• **WORK INSTRUCTION**
Would you retype the listing word for word, skipping its pictures?

• **DATA SUPPLIED**
________________________

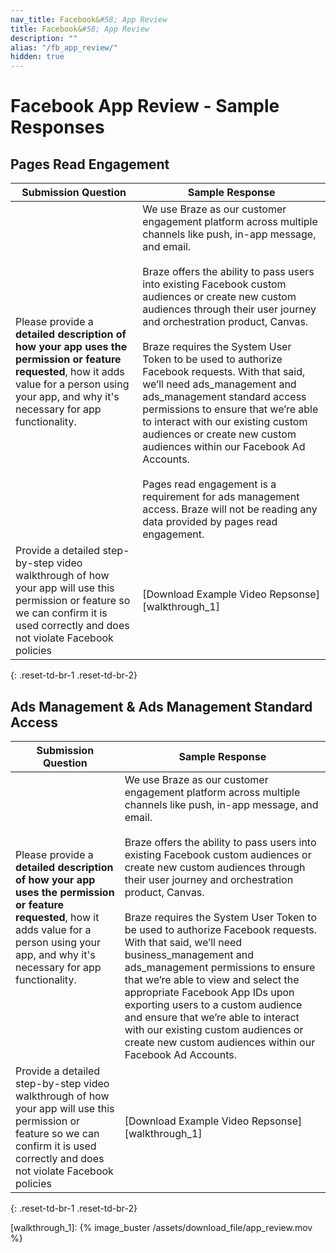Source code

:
 ```yaml
---
nav_title: Facebook&#58; App Review
title: Facebook&#58; App Review
description: ""
alias: "/fb_app_review/"
hidden: true
---
```


# Facebook App Review - Sample Responses

## Pages Read Engagement

| Submission Question | Sample Response |
| -------------------- | --------------- |
| Please provide a __detailed description of how your app uses the permission or feature requested__, how it adds value for a person using your app, and why it's necessary for app functionality. | We use Braze as our customer engagement platform across multiple channels like push, in-app message, and email. <br><br>Braze offers the ability to pass users into existing Facebook custom audiences or create new custom audiences through their user journey and orchestration product, Canvas. <br><br>Braze requires the System User Token to be used to authorize Facebook requests. With that said, we’ll need ads_management and ads_management standard access permissions to ensure that we’re able to interact with our existing custom audiences or create new custom audiences within our Facebook Ad Accounts. <br><br>Pages read engagement is a requirement for ads management access. Braze will not be reading any data provided by pages read engagement. |
| Provide a detailed step-by-step video walkthrough of how your app will use this permission or feature so we can confirm it is used correctly and does not violate Facebook policies | [Download Example Video Repsonse][walkthrough_1] |
{: .reset-td-br-1 .reset-td-br-2}

## Ads Management & Ads Management Standard Access

| Submission Question | Sample Response |
| -------------------- | --------------- |
| Please provide a __detailed description of how your app uses the permission or feature requested__, how it adds value for a person using your app, and why it's necessary for app functionality. | We use Braze as our customer engagement platform across multiple channels like push, in-app message, and email. <br><br>Braze offers the ability to pass users into existing Facebook custom audiences or create new custom audiences through their user journey and orchestration product, Canvas. <br><br>Braze requires the System User Token to be used to authorize Facebook requests. With that said, we’ll need business_management and ads_management permissions to ensure that we’re able to view and select the appropriate Facebook App IDs upon exporting users to a custom audience and ensure that we’re able to interact with our existing custom audiences or create new custom audiences within our Facebook Ad Accounts. |
| Provide a detailed step-by-step video walkthrough of how your app will use this permission or feature so we can confirm it is used correctly and does not violate Facebook policies | [Download Example Video Repsonse][walkthrough_1] |
{: .reset-td-br-1 .reset-td-br-2}

[walkthrough_1]: {% image_buster /assets/download_file/app_review.mov %}

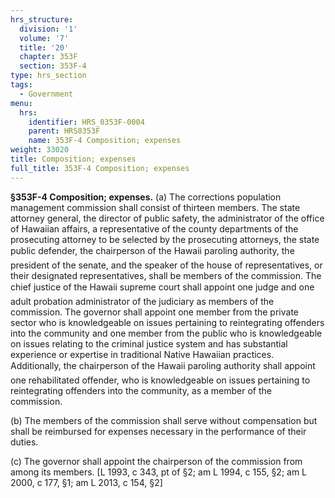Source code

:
 ```yaml
---
hrs_structure:
  division: '1'
  volume: '7'
  title: '20'
  chapter: 353F
  section: 353F-4
type: hrs_section
tags:
  - Government
menu:
  hrs:
    identifier: HRS_0353F-0004
    parent: HRS0353F
    name: 353F-4 Composition; expenses
weight: 33020
title: Composition; expenses
full_title: 353F-4 Composition; expenses
---
```

**§353F-4 Composition; expenses.** (a) The corrections population management commission shall consist of thirteen members. The state attorney general, the director of public safety, the administrator of the office of Hawaiian affairs, a representative of the county departments of the prosecuting attorney to be selected by the prosecuting attorneys, the state public defender, the chairperson of the Hawaii paroling authority, the president of the senate, and the speaker of the house of representatives, or their designated representatives, shall be members of the commission. The chief justice of the Hawaii supreme court shall appoint one judge and one adult probation administrator of the judiciary as members of the commission. The governor shall appoint one member from the private sector who is knowledgeable on issues pertaining to reintegrating offenders into the community and one member from the public who is knowledgeable on issues relating to the criminal justice system and has substantial experience or expertise in traditional Native Hawaiian practices. Additionally, the chairperson of the Hawaii paroling authority shall appoint one rehabilitated offender, who is knowledgeable on issues pertaining to reintegrating offenders into the community, as a member of the commission.

(b) The members of the commission shall serve without compensation but shall be reimbursed for expenses necessary in the performance of their duties.

(c) The governor shall appoint the chairperson of the commission from among its members. [L 1993, c 343, pt of §2; am L 1994, c 155, §2; am L 2000, c 177, §1; am L 2013, c 154, §2]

________________________

• **TASK ANSWER**
Source code

:
 ```yaml
---
nav_title: Facebook&#58; App Review
title: Facebook&#58; App Review
description: ""
alias: "/fb_app_review/"
hidden: true
---
```


# Facebook App Review - Sample Responses

## Pages Read Engagement

| Submission Question | Sample Response |
| -------------------- | --------------- |
| Please provide a __detailed description of how your app uses the permission or feature requested__, how it adds value for a person using your app, and why it's necessary for app functionality. | We use Braze as our customer engagement platform across multiple channels like push, in-app message, and email. <br><br>Braze offers the ability to pass users into existing Facebook custom audiences or create new custom audiences through their user journey and orchestration product, Canvas. <br><br>Braze requires the System User Token to be used to authorize Facebook requests. With that said, we’ll need ads_management and ads_management standard access permissions to ensure that we’re able to interact with our existing custom audiences or create new custom audiences within our Facebook Ad Accounts. <br><br>Pages read engagement is a requirement for ads management access. Braze will not be reading any data provided by pages read engagement. |
| Provide a detailed step-by-step video walkthrough of how your app will use this permission or feature so we can confirm it is used correctly and does not violate Facebook policies | [Download Example Video Repsonse][walkthrough_1] |
{: .reset-td-br-1 .reset-td-br-2}

## Ads Management & Ads Management Standard Access

| Submission Question | Sample Response |
| -------------------- | --------------- |
| Please provide a __detailed description of how your app uses the permission or feature requested__, how it adds value for a person using your app, and why it's necessary for app functionality. | We use Braze as our customer engagement platform across multiple channels like push, in-app message, and email. <br><br>Braze offers the ability to pass users into existing Facebook custom audiences or create new custom audiences through their user journey and orchestration product, Canvas. <br><br>Braze requires the System User Token to be used to authorize Facebook requests. With that said, we’ll need business_management and ads_management permissions to ensure that we’re able to view and select the appropriate Facebook App IDs upon exporting users to a custom audience and ensure that we’re able to interact with our existing custom audiences or create new custom audiences within our Facebook Ad Accounts. |
| Provide a detailed step-by-step video walkthrough of how your app will use this permission or feature so we can confirm it is used correctly and does not violate Facebook policies | [Download Example Video Repsonse][walkthrough_1] |
{: .reset-td-br-1 .reset-td-br-2}

[walkthrough_1]: {% image_buster /assets/download_file/app_review.mov %}

Source code

:
 ```yaml
---
hrs_structure:
  division: '1'
  volume: '7'
  title: '20'
  chapter: 353F
  section: 353F-4
type: hrs_section
tags:
  - Government
menu:
  hrs:
    identifier: HRS_0353F-0004
    parent: HRS0353F
    name: 353F-4 Composition; expenses
weight: 33020
title: Composition; expenses
full_title: 353F-4 Composition; expenses
---
```

**§353F-4 Composition; expenses.** (a) The corrections population management commission shall consist of thirteen members. The state attorney general, the director of public safety, the administrator of the office of Hawaiian affairs, a representative of the county departments of the prosecuting attorney to be selected by the prosecuting attorneys, the state public defender, the chairperson of the Hawaii paroling authority, the president of the senate, and the speaker of the house of representatives, or their designated representatives, shall be members of the commission. The chief justice of the Hawaii supreme court shall appoint one judge and one adult probation administrator of the judiciary as members of the commission. The governor shall appoint one member from the private sector who is knowledgeable on issues pertaining to reintegrating offenders into the community and one member from the public who is knowledgeable on issues relating to the criminal justice system and has substantial experience or expertise in traditional Native Hawaiian practices. Additionally, the chairperson of the Hawaii paroling authority shall appoint one rehabilitated offender, who is knowledgeable on issues pertaining to reintegrating offenders into the community, as a member of the commission.

(b) The members of the commission shall serve without compensation but shall be reimbursed for expenses necessary in the performance of their duties.

(c) The governor shall appoint the chairperson of the commission from among its members. [L 1993, c 343, pt of §2; am L 1994, c 155, §2; am L 2000, c 177, §1; am L 2013, c 154, §2]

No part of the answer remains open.